El accionante a través de su representante sin mandato, considera vulnerado sus derechos al debido proceso, a la defensa y al principio de seguridad jurídica; alegando que, el 12 de abril de 2021 presentó objeción contra la Resolución de rechazo de denuncia de 20 de noviembre de 2020, emitida por la Fiscal de Materia -ahora coaccionada-, quien hasta la fecha de postulación de su acción de defensa, no remitió el cuadernillo de investigación ante el Fiscal Departamental, conforme establece el art. 305 del CPP, impidiendo que dicha autoridad jerárquica pueda resolver la objeción interpuesta; asimismo, la Fiscal coaccionada, no remitió dentro del plazo establecido por ley, la copia de su objeción ante la Jueza de Instrucción Penal Cuarta de la Capital del departamento de Santa Cruz, a efectos del control jurisdiccional, incurriendo la prenombrada en negligencia y evidente retardación de justicia, denotando un posible interés en el proceso, cual es mantener abierta la causa y por ende sometida su persona a la misma.

En consecuencia, corresponde en revisión, verificar si tales extremos son evidentes a fin de conceder o denegar la tutela solicitada.

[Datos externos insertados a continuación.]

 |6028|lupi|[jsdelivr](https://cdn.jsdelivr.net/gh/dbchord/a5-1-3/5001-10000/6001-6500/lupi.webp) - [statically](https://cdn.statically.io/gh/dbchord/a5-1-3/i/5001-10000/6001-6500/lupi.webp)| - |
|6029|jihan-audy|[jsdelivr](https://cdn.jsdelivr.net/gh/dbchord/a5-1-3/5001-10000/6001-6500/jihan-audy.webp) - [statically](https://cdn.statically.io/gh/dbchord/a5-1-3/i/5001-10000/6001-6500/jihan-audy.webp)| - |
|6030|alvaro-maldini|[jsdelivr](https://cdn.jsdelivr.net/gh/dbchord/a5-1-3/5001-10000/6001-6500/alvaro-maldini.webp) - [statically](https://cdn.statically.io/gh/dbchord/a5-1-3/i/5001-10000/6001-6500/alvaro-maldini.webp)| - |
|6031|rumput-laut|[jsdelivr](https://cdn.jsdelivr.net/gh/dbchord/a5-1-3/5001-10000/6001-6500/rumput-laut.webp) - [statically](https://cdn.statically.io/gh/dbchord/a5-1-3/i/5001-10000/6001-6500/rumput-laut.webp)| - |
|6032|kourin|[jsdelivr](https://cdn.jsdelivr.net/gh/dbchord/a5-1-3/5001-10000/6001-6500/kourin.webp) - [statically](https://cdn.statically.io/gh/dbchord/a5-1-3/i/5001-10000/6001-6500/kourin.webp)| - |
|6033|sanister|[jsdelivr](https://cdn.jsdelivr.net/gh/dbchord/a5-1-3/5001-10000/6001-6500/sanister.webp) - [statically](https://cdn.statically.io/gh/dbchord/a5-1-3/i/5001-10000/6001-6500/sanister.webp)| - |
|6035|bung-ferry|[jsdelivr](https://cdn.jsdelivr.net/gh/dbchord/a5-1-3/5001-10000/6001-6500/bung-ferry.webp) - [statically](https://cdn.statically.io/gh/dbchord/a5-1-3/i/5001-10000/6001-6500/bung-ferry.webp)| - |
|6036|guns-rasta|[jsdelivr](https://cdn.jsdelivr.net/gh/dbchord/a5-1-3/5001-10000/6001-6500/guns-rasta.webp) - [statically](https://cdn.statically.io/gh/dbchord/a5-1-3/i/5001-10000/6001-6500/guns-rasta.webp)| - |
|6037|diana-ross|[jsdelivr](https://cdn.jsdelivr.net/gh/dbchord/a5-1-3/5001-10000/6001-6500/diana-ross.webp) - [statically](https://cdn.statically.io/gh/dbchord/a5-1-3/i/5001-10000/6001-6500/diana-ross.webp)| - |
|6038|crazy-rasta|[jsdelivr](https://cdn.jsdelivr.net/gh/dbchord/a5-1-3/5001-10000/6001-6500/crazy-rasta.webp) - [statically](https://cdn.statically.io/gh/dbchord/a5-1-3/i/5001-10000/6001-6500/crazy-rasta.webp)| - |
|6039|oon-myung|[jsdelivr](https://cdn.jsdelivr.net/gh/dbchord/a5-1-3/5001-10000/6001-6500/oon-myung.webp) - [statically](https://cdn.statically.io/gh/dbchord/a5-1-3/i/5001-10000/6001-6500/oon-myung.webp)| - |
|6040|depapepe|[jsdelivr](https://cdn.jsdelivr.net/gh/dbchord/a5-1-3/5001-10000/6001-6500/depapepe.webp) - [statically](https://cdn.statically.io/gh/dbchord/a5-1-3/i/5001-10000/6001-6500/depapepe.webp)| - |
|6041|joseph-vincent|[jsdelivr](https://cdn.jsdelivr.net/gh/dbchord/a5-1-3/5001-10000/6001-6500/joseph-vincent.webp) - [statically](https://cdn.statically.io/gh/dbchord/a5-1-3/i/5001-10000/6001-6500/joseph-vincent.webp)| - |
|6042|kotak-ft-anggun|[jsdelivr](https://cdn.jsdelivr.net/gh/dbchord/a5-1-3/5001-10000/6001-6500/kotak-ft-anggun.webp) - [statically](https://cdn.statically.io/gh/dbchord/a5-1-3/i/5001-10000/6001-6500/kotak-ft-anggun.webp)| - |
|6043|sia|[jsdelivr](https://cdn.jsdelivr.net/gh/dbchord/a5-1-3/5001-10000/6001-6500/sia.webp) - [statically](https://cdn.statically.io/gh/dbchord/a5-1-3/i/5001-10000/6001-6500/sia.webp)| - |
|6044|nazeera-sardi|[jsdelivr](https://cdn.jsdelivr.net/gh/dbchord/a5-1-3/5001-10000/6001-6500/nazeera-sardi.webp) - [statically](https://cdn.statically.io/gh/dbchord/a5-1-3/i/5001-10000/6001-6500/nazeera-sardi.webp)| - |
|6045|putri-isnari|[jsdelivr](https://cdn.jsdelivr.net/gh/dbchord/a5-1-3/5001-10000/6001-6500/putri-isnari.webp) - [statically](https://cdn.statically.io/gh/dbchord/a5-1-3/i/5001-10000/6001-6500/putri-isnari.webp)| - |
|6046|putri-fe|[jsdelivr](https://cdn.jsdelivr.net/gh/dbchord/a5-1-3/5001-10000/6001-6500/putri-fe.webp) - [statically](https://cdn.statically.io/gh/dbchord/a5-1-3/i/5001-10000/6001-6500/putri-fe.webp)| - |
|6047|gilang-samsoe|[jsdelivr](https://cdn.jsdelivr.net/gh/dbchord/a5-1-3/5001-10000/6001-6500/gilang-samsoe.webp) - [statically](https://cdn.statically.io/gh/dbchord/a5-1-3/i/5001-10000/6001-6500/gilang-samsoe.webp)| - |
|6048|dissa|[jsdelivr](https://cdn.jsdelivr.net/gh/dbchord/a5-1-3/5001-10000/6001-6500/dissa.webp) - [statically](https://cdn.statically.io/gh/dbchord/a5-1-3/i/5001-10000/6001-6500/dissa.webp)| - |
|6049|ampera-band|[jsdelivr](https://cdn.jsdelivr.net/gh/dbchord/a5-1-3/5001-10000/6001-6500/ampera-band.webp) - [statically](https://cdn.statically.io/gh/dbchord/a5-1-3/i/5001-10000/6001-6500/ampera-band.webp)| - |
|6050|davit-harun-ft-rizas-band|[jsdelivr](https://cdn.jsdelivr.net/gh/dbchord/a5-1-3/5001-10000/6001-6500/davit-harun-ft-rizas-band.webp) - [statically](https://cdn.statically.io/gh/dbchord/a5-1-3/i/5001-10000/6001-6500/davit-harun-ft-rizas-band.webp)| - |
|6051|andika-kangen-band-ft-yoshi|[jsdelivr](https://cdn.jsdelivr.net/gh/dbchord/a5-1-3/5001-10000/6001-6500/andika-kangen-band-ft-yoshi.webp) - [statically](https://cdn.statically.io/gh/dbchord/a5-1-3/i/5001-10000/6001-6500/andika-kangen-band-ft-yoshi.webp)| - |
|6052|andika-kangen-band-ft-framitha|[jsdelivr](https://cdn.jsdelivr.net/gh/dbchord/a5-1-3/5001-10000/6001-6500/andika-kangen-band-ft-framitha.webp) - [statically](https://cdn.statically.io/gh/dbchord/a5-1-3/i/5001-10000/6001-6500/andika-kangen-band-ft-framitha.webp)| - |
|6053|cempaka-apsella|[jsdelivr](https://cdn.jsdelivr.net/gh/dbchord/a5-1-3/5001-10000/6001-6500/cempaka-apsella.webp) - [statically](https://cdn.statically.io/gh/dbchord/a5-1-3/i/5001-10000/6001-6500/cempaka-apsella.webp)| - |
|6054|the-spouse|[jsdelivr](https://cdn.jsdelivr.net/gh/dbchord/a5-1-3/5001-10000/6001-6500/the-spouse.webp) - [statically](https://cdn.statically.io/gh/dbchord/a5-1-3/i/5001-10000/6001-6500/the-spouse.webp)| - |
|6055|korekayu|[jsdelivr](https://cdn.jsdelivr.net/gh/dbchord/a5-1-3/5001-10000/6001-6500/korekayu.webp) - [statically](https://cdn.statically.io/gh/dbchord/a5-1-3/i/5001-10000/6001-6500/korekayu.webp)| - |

III.1. Naturaleza jurídica de la acción de libertad y presupuestos de activación

En cuanto al alcance de la acción de libertad, la SCP 1003/2020-S3 de 18 de diciembre, citando a su vez a la SCP 0037/2012 de 26 de marzo, que analiza la esencia de esta acción de defensa y los presupuestos que deben concurrir para su activación, precisó: “…Se trata de un mecanismo de defensa constitucional extraordinario de carácter preventivo, correctivo y reparador, instituido para la protección inmediata y efectiva de los derechos fundamentales a la libertad física como de locomoción en casos de detenciones, persecuciones, apresamientos o procesamientos ilegales o indebidos por parte de servidores públicos o de personas particulares; así como a la vida, cuando esté en peligro.

Esta garantía de carácter procesal constitucional se encuentra consagrada en el art. 125 de la CPE, donde dispone que: ‘Toda persona que considere que su vida está en peligro, que es ilegalmente perseguida, o que es indebidamente procesada o privada de libertad personal, podrá interponer Acción de Libertad y acudir, de manera oral o escrita, por sí o por cualquiera a su nombre y sin ninguna formalidad procesal ante cualquier juez o tribunal competente en materia penal, y, solicitará que se guarde tutela a su vida, cese la persecución indebida, se restablezcan las formalidades legales o se restituya su derecho a la libertad’. Norma constitucional concordante con el art. 65 de la Ley del Tribunal Constitucional Plurinacional (LTCP), la cual establece que su objeto es la garantía, protección o tutela de los derechos a la vida, a la libertad física y a la libertad de locomoción, para el restablecimiento inmediato y efectivo de esos derechos, en los casos en que sean restringidos, suprimidos o amenazados de restricción o supresión.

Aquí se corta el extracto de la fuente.